:: EXERCISE INPUTS ::

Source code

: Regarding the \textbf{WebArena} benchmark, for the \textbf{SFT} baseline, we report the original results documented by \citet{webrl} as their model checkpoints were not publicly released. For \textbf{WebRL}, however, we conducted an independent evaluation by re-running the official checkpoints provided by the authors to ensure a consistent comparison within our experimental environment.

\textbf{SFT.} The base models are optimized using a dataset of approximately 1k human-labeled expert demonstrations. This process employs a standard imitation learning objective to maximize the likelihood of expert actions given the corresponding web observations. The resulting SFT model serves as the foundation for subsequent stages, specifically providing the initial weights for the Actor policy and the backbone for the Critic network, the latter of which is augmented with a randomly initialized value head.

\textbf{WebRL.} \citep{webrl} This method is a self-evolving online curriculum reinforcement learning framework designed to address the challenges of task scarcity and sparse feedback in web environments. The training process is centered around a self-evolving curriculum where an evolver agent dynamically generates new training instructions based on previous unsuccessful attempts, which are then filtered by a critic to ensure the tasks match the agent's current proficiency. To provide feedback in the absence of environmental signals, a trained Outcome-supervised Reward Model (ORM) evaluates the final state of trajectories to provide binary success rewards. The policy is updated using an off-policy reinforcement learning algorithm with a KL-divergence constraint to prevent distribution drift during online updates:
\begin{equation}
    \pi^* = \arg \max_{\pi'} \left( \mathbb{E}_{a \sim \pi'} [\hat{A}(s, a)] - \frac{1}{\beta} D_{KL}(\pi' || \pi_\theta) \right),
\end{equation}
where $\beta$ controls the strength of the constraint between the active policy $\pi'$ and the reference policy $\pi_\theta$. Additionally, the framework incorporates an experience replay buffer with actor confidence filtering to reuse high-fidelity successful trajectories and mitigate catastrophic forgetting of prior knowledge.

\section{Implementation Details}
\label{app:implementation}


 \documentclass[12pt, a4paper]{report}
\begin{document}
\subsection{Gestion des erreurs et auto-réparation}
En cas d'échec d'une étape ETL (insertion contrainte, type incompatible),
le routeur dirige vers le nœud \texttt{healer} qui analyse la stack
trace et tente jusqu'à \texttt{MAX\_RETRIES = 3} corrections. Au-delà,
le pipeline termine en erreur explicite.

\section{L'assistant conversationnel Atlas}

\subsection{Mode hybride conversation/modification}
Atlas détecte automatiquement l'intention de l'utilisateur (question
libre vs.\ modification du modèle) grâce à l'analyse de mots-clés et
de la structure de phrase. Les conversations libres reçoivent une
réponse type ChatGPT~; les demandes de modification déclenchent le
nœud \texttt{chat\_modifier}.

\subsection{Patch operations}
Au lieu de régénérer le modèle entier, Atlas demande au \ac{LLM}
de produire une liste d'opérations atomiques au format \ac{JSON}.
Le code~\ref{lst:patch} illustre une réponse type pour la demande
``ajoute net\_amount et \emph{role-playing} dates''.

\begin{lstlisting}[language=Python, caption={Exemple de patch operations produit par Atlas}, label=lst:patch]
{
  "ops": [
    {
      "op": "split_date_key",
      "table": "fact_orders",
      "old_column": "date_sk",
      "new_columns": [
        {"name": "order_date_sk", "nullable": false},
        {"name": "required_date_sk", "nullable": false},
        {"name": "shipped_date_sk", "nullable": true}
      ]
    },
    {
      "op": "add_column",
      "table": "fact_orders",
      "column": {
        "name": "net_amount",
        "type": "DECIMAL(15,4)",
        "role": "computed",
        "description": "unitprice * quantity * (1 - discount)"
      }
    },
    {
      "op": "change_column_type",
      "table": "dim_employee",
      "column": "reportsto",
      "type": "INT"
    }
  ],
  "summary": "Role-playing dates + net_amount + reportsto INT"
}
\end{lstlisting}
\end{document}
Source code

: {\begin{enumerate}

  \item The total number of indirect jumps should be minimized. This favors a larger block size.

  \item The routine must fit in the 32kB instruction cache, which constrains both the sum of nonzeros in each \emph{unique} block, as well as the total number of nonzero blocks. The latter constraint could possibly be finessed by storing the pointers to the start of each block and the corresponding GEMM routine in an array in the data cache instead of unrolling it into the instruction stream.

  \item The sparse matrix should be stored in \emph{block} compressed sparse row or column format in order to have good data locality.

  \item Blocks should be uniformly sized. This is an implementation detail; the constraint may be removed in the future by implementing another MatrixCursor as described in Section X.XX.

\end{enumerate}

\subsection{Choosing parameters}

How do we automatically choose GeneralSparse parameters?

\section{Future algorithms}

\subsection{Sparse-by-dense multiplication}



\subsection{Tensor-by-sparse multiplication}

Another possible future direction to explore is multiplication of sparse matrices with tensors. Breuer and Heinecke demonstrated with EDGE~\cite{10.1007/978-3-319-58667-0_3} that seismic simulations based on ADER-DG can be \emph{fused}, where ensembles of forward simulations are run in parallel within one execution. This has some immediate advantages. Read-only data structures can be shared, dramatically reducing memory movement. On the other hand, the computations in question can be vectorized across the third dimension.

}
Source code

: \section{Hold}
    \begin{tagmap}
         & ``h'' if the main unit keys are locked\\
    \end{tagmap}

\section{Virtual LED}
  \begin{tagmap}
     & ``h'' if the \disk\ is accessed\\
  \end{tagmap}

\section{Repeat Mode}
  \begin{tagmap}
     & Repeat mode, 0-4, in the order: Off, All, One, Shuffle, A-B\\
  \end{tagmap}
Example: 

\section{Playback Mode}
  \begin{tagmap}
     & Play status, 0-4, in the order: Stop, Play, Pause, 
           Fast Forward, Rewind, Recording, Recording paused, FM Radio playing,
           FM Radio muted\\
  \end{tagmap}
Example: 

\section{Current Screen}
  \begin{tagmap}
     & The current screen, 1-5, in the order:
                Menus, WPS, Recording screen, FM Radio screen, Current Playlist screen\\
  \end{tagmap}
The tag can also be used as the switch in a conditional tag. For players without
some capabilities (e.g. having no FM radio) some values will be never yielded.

:::

_YOUR TASK_.
Set down, unchanged, only those lines above that fall between the line with "larger block size." and the line with "screen, 1-5, in", the two end lines included.

_SOLUTION FOR THIS TASK_.
  \item The total number of indirect jumps should be minimized. This favors a larger block size.

  \item The routine must fit in the 32kB instruction cache, which constrains both the sum of nonzeros in each \emph{unique} block, as well as the total number of nonzero blocks. The latter constraint could possibly be finessed by storing the pointers to the start of each block and the corresponding GEMM routine in an array in the data cache instead of unrolling it into the instruction stream.

  \item The sparse matrix should be stored in \emph{block} compressed sparse row or column format in order to have good data locality.

  \item Blocks should be uniformly sized. This is an implementation detail; the constraint may be removed in the future by implementing another MatrixCursor as described in Section X.XX.

\end{enumerate}

\subsection{Choosing parameters}

How do we automatically choose GeneralSparse parameters?

\section{Future algorithms}

\subsection{Sparse-by-dense multiplication}



\subsection{Tensor-by-sparse multiplication}

Another possible future direction to explore is multiplication of sparse matrices with tensors. Breuer and Heinecke demonstrated with EDGE~\cite{10.1007/978-3-319-58667-0_3} that seismic simulations based on ADER-DG can be \emph{fused}, where ensembles of forward simulations are run in parallel within one execution. This has some immediate advantages. Read-only data structures can be shared, dramatically reducing memory movement. On the other hand, the computations in question can be vectorized across the third dimension.

}
Source code

: \section{Hold}
    \begin{tagmap}
         & ``h'' if the main unit keys are locked\\
    \end{tagmap}

\section{Virtual LED}
  \begin{tagmap}
     & ``h'' if the \disk\ is accessed\\
  \end{tagmap}

\section{Repeat Mode}
  \begin{tagmap}
     & Repeat mode, 0-4, in the order: Off, All, One, Shuffle, A-B\\
  \end{tagmap}
Example: 

\section{Playback Mode}
  \begin{tagmap}
     & Play status, 0-4, in the order: Stop, Play, Pause, 
           Fast Forward, Rewind, Recording, Recording paused, FM Radio playing,
           FM Radio muted\\
  \end{tagmap}
Example: 

\section{Current Screen}
  \begin{tagmap}
     & The current screen, 1-5, in the order:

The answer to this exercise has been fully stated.